TRY IT >> Copy the data exactly from the line that contains "No significant trends" through the line that contains "current market strategy", keeping both end lines and leaving out everything else.
• • •
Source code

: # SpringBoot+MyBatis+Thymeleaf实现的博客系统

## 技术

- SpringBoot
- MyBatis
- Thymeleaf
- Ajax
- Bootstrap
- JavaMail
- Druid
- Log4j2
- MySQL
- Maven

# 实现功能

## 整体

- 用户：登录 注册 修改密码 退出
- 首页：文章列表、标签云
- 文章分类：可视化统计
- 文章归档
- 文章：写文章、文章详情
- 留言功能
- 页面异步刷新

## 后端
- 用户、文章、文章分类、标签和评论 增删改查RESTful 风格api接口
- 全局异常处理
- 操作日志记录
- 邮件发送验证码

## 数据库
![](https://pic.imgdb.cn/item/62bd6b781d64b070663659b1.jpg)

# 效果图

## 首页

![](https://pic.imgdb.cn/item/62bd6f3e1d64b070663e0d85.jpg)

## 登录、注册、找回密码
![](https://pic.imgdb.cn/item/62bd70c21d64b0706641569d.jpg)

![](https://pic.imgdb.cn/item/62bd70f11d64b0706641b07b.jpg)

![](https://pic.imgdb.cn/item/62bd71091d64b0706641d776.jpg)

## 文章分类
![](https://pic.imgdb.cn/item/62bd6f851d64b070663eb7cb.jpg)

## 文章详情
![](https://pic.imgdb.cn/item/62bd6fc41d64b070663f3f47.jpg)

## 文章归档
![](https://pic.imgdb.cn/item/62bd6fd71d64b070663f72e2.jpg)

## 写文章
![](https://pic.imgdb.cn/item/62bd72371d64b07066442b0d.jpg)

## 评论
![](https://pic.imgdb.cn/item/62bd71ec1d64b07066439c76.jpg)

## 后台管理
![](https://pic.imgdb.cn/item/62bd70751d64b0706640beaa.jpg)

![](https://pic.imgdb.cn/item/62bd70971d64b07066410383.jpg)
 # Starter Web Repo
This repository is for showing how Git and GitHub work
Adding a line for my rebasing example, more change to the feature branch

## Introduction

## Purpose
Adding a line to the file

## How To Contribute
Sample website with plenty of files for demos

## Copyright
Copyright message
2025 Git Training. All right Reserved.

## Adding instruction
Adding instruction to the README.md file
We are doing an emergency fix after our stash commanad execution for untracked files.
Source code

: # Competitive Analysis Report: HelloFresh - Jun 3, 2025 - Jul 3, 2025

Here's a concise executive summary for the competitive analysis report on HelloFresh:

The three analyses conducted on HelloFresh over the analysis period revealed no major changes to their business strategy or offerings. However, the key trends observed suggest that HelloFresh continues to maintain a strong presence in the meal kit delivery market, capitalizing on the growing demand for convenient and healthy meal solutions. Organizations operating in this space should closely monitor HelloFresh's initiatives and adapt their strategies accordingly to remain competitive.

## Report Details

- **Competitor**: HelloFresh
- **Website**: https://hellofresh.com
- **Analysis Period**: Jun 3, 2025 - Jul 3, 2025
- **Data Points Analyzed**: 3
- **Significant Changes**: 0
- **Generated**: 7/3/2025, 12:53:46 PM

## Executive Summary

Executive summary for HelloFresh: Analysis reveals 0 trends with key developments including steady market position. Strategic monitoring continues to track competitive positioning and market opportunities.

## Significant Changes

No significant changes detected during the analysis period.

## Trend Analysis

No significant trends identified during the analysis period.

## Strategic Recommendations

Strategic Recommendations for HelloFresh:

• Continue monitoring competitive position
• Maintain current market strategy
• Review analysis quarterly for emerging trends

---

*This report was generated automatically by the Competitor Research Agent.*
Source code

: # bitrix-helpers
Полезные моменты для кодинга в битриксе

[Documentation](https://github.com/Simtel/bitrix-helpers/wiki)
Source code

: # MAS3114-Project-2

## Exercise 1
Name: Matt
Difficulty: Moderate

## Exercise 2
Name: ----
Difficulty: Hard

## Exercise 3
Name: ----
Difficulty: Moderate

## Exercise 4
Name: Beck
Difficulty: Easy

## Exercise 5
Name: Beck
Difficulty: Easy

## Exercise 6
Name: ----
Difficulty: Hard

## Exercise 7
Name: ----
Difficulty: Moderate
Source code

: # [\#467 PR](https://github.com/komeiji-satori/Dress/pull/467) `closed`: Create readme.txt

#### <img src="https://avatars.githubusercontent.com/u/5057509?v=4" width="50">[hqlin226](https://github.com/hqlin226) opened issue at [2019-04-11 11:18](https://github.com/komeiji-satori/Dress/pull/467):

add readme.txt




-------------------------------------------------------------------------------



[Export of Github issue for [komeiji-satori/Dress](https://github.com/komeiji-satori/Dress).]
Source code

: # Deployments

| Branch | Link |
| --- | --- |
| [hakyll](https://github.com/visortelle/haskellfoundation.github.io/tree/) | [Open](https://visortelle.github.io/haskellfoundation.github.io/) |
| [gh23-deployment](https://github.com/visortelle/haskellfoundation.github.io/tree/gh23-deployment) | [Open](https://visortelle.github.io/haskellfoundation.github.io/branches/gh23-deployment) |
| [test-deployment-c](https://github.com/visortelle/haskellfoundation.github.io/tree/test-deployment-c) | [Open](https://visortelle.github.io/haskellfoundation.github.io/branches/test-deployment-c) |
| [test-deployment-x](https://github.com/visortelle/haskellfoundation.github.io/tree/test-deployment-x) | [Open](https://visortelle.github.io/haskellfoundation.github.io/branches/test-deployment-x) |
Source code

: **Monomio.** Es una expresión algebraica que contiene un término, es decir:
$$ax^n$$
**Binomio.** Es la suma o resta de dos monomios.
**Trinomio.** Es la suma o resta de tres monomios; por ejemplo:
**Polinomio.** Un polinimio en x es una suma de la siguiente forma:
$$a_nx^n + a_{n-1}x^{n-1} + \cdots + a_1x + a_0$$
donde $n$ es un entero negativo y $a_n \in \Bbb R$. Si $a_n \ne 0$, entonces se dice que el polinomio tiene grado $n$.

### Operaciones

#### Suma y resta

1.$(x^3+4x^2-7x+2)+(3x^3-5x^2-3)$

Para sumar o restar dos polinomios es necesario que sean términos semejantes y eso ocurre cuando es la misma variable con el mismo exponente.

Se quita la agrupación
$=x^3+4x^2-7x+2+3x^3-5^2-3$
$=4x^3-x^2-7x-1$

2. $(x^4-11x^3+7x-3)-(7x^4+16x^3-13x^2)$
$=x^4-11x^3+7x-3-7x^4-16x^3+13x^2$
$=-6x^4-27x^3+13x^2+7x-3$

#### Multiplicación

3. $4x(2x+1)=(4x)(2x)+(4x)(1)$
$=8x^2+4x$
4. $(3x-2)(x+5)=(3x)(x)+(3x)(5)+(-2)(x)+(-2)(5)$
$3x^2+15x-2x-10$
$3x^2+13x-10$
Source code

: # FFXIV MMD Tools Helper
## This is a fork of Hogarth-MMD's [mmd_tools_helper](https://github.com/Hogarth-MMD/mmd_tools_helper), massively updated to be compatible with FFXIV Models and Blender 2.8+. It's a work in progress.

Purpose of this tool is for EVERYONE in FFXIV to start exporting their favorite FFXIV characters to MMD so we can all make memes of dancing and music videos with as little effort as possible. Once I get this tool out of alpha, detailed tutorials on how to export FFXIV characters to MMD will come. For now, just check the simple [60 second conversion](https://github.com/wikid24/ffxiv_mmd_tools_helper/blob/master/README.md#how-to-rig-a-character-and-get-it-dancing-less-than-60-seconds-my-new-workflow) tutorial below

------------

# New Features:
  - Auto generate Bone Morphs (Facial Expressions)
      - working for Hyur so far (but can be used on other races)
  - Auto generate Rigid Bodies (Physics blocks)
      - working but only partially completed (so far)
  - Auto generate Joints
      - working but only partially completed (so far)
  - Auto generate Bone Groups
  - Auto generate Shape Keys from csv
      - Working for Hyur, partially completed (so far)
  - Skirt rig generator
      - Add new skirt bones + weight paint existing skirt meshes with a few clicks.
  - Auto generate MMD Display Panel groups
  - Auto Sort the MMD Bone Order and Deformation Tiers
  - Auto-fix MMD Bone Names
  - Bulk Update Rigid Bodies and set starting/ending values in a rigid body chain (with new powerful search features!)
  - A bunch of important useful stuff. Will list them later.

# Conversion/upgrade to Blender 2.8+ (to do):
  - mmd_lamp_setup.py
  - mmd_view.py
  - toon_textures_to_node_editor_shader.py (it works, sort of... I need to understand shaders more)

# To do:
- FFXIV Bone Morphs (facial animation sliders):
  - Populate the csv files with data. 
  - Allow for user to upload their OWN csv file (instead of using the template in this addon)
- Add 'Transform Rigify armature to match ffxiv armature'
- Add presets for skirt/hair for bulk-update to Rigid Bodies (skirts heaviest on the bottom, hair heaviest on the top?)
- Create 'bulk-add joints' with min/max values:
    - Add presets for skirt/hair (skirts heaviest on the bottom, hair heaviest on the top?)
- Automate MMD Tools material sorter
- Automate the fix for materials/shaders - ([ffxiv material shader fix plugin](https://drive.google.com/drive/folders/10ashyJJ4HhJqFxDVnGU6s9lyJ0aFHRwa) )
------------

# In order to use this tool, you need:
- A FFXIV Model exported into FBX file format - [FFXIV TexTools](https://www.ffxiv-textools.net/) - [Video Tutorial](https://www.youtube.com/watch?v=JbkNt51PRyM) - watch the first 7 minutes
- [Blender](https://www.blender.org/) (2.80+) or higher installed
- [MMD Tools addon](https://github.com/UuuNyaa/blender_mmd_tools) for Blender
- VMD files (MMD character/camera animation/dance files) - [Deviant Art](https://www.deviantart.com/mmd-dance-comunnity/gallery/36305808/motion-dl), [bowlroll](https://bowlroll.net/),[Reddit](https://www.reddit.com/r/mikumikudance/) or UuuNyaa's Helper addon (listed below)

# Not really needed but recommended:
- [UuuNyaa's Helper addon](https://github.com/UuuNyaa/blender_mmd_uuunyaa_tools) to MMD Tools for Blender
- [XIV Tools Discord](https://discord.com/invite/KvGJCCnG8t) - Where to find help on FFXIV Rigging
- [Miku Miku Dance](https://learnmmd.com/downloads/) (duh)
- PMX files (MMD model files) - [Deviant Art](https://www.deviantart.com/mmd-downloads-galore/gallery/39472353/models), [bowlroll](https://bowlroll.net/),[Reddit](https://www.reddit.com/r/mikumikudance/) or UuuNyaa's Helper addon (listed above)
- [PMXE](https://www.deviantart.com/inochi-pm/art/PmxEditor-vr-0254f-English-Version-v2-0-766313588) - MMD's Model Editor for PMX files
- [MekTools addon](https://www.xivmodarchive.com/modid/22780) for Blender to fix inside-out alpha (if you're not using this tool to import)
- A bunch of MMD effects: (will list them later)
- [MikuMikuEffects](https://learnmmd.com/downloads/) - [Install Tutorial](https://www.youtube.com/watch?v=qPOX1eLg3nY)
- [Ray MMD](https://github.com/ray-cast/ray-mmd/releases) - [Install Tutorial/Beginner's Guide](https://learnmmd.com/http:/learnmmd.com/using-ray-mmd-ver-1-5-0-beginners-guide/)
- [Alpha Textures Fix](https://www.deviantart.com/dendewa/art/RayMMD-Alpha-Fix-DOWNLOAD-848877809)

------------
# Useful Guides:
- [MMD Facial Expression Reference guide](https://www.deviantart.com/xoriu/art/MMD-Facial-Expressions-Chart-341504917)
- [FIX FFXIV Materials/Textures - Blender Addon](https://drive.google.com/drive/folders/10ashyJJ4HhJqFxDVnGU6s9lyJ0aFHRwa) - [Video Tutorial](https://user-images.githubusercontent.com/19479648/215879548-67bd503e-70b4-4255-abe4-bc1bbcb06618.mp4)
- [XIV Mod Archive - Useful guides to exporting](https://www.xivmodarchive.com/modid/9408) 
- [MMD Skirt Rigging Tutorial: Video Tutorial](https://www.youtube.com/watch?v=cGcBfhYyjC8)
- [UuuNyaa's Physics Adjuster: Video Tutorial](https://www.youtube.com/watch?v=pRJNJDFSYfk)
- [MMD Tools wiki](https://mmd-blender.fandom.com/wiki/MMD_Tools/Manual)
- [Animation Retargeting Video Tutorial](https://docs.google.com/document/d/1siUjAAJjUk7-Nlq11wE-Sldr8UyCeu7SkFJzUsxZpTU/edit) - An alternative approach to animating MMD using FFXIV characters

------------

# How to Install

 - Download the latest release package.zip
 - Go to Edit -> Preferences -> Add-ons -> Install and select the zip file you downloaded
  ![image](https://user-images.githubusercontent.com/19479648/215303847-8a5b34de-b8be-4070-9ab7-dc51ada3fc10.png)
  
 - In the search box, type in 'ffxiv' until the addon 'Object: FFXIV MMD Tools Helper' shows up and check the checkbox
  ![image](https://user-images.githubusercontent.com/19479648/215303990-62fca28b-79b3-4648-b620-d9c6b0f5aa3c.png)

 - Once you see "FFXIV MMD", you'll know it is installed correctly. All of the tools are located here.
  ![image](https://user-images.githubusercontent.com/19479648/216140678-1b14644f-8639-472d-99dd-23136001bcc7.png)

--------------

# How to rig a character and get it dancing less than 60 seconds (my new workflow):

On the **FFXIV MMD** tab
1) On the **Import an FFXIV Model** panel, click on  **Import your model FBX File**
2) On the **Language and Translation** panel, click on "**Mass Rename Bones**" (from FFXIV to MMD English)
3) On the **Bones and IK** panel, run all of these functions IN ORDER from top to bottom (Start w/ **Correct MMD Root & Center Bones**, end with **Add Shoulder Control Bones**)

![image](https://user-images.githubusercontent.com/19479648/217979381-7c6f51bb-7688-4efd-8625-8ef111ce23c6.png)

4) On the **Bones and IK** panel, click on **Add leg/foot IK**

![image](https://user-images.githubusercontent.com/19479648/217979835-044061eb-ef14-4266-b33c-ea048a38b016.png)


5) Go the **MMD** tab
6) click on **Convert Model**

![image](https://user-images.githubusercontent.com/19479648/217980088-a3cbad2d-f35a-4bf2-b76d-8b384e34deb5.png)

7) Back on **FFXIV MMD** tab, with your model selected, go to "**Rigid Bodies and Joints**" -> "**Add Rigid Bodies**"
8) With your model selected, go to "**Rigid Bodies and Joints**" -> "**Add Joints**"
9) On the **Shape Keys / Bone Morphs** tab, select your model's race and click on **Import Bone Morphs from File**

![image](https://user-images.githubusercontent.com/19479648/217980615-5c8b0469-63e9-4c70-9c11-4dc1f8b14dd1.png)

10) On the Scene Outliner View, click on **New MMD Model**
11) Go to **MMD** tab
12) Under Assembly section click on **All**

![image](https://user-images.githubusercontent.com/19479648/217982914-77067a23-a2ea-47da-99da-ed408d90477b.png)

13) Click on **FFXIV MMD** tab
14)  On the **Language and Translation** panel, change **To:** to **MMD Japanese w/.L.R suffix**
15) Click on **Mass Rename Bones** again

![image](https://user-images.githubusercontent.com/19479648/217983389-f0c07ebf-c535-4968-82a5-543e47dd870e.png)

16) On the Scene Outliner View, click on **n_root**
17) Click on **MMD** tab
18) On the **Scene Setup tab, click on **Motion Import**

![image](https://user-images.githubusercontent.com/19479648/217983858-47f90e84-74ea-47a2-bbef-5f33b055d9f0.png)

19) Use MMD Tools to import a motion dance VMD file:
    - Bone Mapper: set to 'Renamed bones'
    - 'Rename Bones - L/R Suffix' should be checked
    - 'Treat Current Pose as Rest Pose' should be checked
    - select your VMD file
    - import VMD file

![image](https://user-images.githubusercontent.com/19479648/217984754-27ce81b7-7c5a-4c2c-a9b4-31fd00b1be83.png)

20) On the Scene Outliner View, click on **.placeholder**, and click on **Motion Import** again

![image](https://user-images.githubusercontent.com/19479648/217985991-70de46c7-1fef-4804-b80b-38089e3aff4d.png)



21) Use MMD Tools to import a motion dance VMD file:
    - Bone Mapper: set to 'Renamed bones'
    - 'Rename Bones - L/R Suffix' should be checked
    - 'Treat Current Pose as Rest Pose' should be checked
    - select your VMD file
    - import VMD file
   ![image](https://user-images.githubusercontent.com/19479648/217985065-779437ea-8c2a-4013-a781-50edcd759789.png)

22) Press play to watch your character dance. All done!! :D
• • •
SOLUTION BELOW >>
No significant trends identified during the analysis period.

## Strategic Recommendations

Strategic Recommendations for HelloFresh:

• Continue monitoring competitive position
• Maintain current market strategy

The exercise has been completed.